Your goal
Once the images are set aside, output the listing exactly as it stands.

>>>

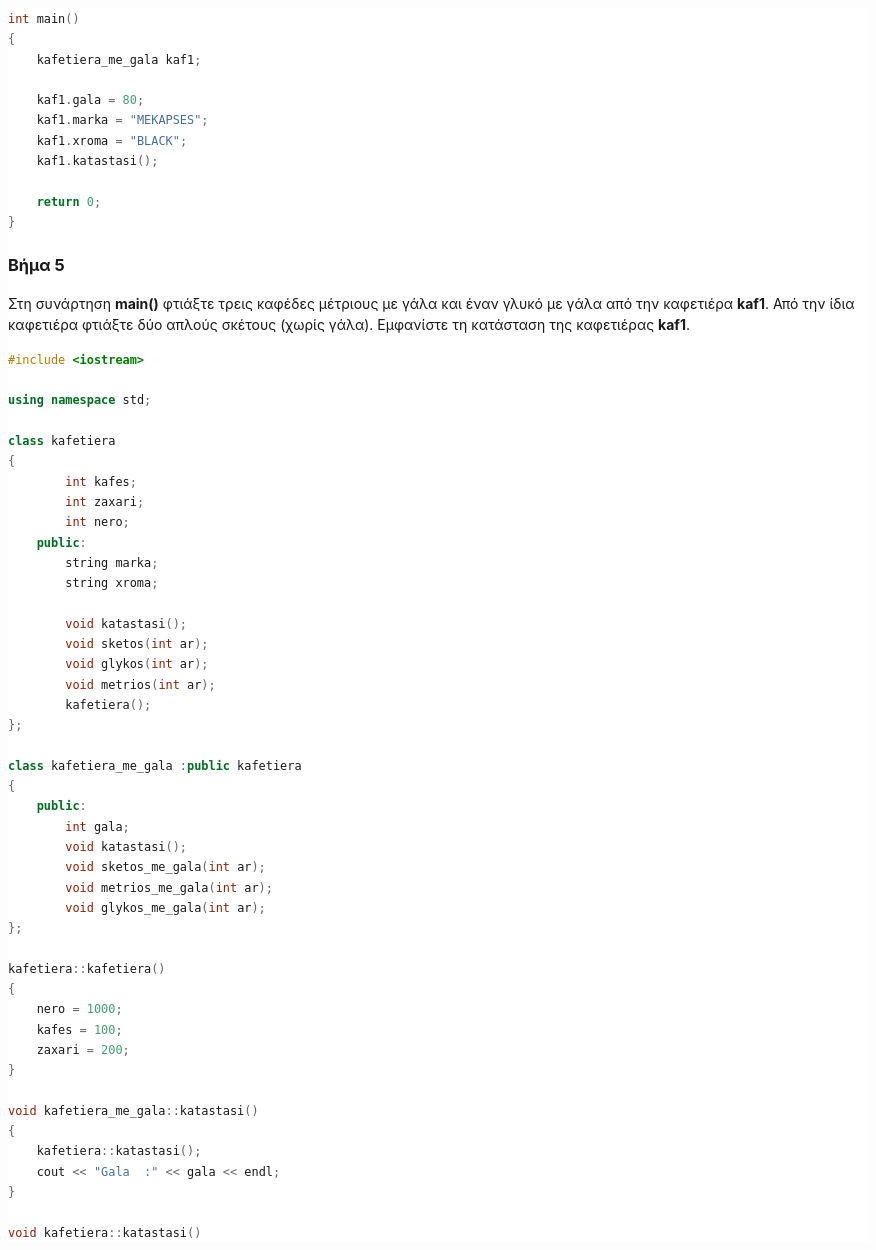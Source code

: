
 ```c++
int main()
{
    kafetiera_me_gala kaf1;

    kaf1.gala = 80;
    kaf1.marka = "MEKAPSES";
    kaf1.xroma = "BLACK";
    kaf1.katastasi();

    return 0;
}
```

### Βήμα 5

Στη συνάρτηση **main()** φτιάξτε τρεις καφέδες µέτριους µε γάλα και έναν γλυκό µε γάλα από την καφετιέρα **kaf1**. Από την ίδια καφετιέρα φτιάξτε δύο απλούς σκέτους (χωρίς γάλα). Εµφανίστε τη κατάσταση της καφετιέρας **kaf1**.

```c++
#include <iostream>

using namespace std;

class kafetiera
{
        int kafes;
        int zaxari;
        int nero;
    public:
        string marka;
        string xroma;
        
        void katastasi();
        void sketos(int ar);
        void glykos(int ar);
        void metrios(int ar);
        kafetiera();
};

class kafetiera_me_gala :public kafetiera
{
    public:
        int gala;
        void katastasi();
        void sketos_me_gala(int ar);
        void metrios_me_gala(int ar);
        void glykos_me_gala(int ar);
};

kafetiera::kafetiera()
{
    nero = 1000;
    kafes = 100;
    zaxari = 200;
}

void kafetiera_me_gala::katastasi()
{
    kafetiera::katastasi();
    cout << "Gala  :" << gala << endl;
}

void kafetiera::katastasi()
```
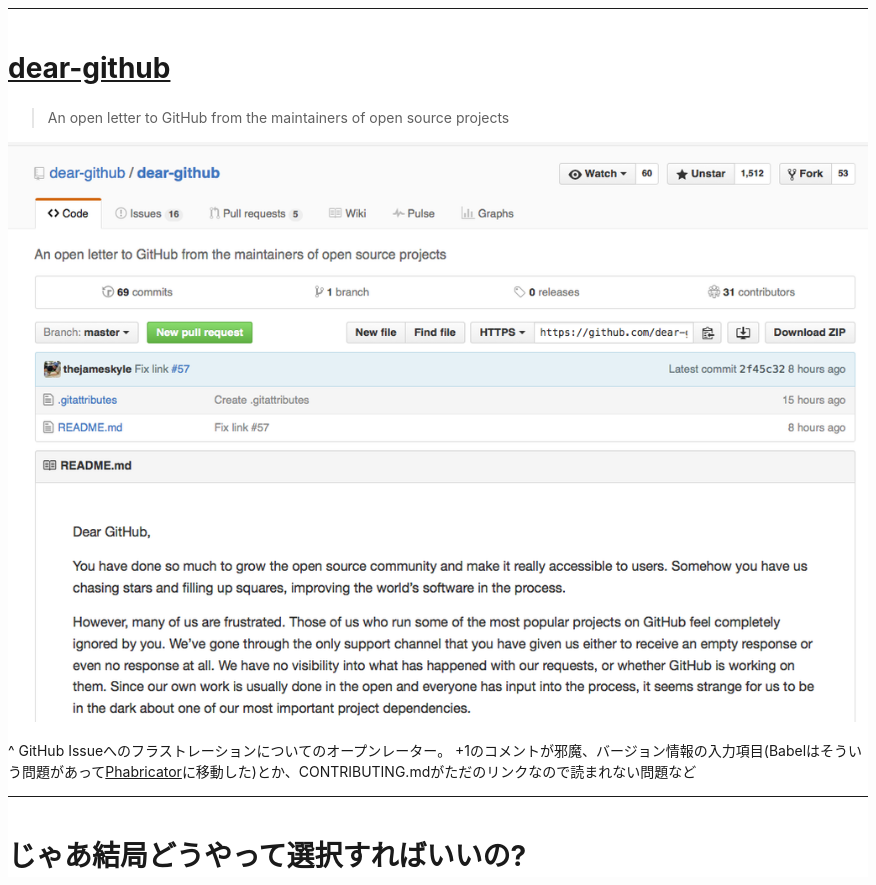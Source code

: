 ------

# [dear-github](https://github.com/dear-github/dear-github "dear-github")

>  An open letter to GitHub from the maintainers of open source projects

![right, fit, dear-github.png](./img/dear-github.png)

^ GitHub Issueへのフラストレーションについてのオープンレーター。
+1のコメントが邪魔、バージョン情報の入力項目(Babelはそういう問題があって[Phabricator](https://phabricator.babeljs.io/ "Phabricator")に移動した)とか、CONTRIBUTING.mdがただのリンクなので読まれない問題など

------

# じゃあ結局どうやって選択すればいいの?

<<<

Answer to the exercise
Source code

:
 ```c++
int main()
{
    kafetiera_me_gala kaf1;

    kaf1.gala = 80;
    kaf1.marka = "MEKAPSES";
    kaf1.xroma = "BLACK";
    kaf1.katastasi();

    return 0;
}
```

### Βήμα 5

Στη συνάρτηση **main()** φτιάξτε τρεις καφέδες µέτριους µε γάλα και έναν γλυκό µε γάλα από την καφετιέρα **kaf1**. Από την ίδια καφετιέρα φτιάξτε δύο απλούς σκέτους (χωρίς γάλα). Εµφανίστε τη κατάσταση της καφετιέρας **kaf1**.

```c++
#include <iostream>

using namespace std;

class kafetiera
{
        int kafes;
        int zaxari;
        int nero;
    public:
        string marka;
        string xroma;
        
        void katastasi();
        void sketos(int ar);
        void glykos(int ar);
        void metrios(int ar);
        kafetiera();
};

class kafetiera_me_gala :public kafetiera
{
    public:
        int gala;
        void katastasi();
        void sketos_me_gala(int ar);
        void metrios_me_gala(int ar);
        void glykos_me_gala(int ar);
};

kafetiera::kafetiera()
{
    nero = 1000;
    kafes = 100;
    zaxari = 200;
}

void kafetiera_me_gala::katastasi()
{
    kafetiera::katastasi();
    cout << "Gala  :" << gala << endl;
}

void kafetiera::katastasi()
```
Source code

: ------

# [dear-github](https://github.com/dear-github/dear-github "dear-github")

>  An open letter to GitHub from the maintainers of open source projects

![right, fit, dear-github.png](./img/dear-github.png)

^ GitHub Issueへのフラストレーションについてのオープンレーター。
+1のコメントが邪魔、バージョン情報の入力項目(Babelはそういう問題があって[Phabricator](https://phabricator.babeljs.io/ "Phabricator")に移動した)とか、CONTRIBUTING.mdがただのリンクなので読まれない問題など

------

# じゃあ結局どうやって選択すればいいの?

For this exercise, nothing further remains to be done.